[Saved entries]

╔══

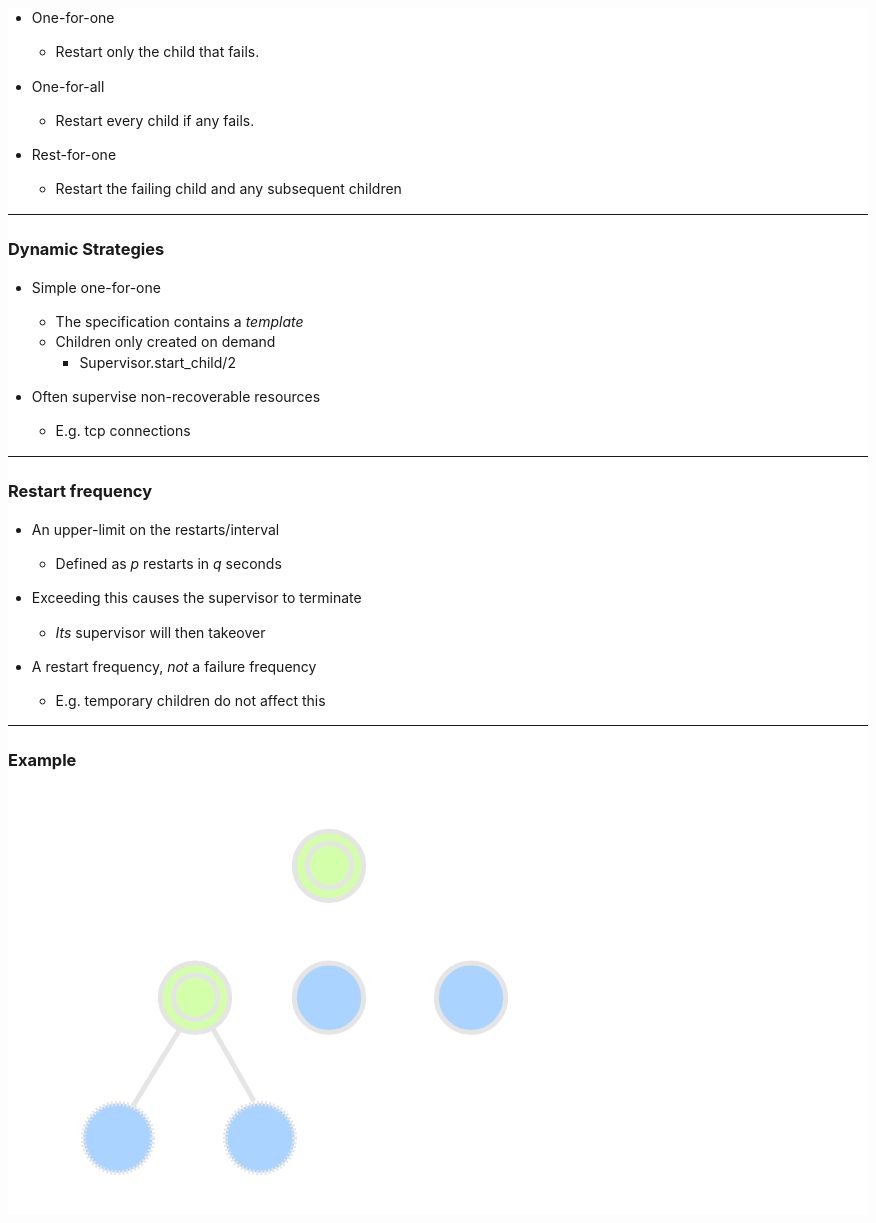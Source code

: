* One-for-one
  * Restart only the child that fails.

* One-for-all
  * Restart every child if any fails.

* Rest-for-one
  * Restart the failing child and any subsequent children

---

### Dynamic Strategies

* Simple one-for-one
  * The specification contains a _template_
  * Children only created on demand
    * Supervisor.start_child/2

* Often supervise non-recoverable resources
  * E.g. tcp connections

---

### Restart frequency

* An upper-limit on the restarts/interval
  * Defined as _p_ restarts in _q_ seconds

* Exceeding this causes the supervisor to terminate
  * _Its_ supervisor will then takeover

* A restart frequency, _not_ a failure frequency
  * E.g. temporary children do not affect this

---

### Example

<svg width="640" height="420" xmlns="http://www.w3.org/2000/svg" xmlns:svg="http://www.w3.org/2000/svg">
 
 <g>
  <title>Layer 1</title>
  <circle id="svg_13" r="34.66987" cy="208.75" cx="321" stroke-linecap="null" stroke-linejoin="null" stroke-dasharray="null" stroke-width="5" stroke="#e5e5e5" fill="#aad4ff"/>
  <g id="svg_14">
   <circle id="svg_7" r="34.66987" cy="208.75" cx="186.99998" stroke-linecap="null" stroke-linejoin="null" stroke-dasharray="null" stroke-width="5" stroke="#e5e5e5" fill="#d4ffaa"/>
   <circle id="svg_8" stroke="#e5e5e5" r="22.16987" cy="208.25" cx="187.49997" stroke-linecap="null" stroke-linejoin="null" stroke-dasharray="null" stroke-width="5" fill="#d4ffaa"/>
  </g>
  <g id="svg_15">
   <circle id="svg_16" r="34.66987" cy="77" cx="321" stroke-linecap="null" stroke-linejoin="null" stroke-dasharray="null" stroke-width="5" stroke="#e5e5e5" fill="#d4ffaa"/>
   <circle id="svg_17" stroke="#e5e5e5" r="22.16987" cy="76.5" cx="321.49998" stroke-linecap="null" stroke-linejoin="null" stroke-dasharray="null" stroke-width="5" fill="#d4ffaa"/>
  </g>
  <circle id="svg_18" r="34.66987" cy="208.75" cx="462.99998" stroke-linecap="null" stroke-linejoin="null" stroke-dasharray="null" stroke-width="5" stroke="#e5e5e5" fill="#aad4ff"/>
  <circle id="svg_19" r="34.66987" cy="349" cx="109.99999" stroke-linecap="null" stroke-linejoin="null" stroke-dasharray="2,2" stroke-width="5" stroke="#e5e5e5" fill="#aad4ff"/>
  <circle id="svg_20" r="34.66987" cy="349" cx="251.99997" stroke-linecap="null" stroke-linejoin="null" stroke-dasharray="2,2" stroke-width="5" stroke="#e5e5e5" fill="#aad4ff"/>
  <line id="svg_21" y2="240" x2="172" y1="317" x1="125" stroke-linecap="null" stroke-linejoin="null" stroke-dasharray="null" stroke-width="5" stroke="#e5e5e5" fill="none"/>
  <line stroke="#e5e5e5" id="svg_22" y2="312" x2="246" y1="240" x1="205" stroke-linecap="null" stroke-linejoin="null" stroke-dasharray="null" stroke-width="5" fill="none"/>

╚══

◆ PROBLEM DESCRIPTION ◆
An exact, picture-free copy of the entries is required.

◆ TASK SOLUTION ◆
Source code

:* One-for-one
  * Restart only the child that fails.

* One-for-all
  * Restart every child if any fails.

* Rest-for-one
  * Restart the failing child and any subsequent children

---

### Dynamic Strategies

* Simple one-for-one
  * The specification contains a _template_
  * Children only created on demand
    * Supervisor.start_child/2

* Often supervise non-recoverable resources
  * E.g. tcp connections

---

### Restart frequency

* An upper-limit on the restarts/interval
  * Defined as _p_ restarts in _q_ seconds

* Exceeding this causes the supervisor to terminate
  * _Its_ supervisor will then takeover

* A restart frequency, _not_ a failure frequency
  * E.g. temporary children do not affect this

---

### Example

<svg width="640" height="420" xmlns="http://www.w3.org/2000/svg" xmlns:svg="http://www.w3.org/2000/svg">
 
 <g>
  <title>Layer 1</title>
  <circle id="svg_13" r="34.66987" cy="208.75" cx="321" stroke-linecap="null" stroke-linejoin="null" stroke-dasharray="null" stroke-width="5" stroke="#e5e5e5" fill="#aad4ff"/>
  <g id="svg_14">
   <circle id="svg_7" r="34.66987" cy="208.75" cx="186.99998" stroke-linecap="null" stroke-linejoin="null" stroke-dasharray="null" stroke-width="5" stroke="#e5e5e5" fill="#d4ffaa"/>
   <circle id="svg_8" stroke="#e5e5e5" r="22.16987" cy="208.25" cx="187.49997" stroke-linecap="null" stroke-linejoin="null" stroke-dasharray="null" stroke-width="5" fill="#d4ffaa"/>
  </g>
  <g id="svg_15">
   <circle id="svg_16" r="34.66987" cy="77" cx="321" stroke-linecap="null" stroke-linejoin="null" stroke-dasharray="null" stroke-width="5" stroke="#e5e5e5" fill="#d4ffaa"/>
   <circle id="svg_17" stroke="#e5e5e5" r="22.16987" cy="76.5" cx="321.49998" stroke-linecap="null" stroke-linejoin="null" stroke-dasharray="null" stroke-width="5" fill="#d4ffaa"/>
  </g>
  <circle id="svg_18" r="34.66987" cy="208.75" cx="462.99998" stroke-linecap="null" stroke-linejoin="null" stroke-dasharray="null" stroke-width="5" stroke="#e5e5e5" fill="#aad4ff"/>
  <circle id="svg_19" r="34.66987" cy="349" cx="109.99999" stroke-linecap="null" stroke-linejoin="null" stroke-dasharray="2,2" stroke-width="5" stroke="#e5e5e5" fill="#aad4ff"/>
  <circle id="svg_20" r="34.66987" cy="349" cx="251.99997" stroke-linecap="null" stroke-linejoin="null" stroke-dasharray="2,2" stroke-width="5" stroke="#e5e5e5" fill="#aad4ff"/>
  <line id="svg_21" y2="240" x2="172" y1="317" x1="125" stroke-linecap="null" stroke-linejoin="null" stroke-dasharray="null" stroke-width="5" stroke="#e5e5e5" fill="none"/>
  <line stroke="#e5e5e5" id="svg_22" y2="312" x2="246" y1="240" x1="205" stroke-linecap="null" stroke-linejoin="null" stroke-dasharray="null" stroke-width="5" fill="none"/>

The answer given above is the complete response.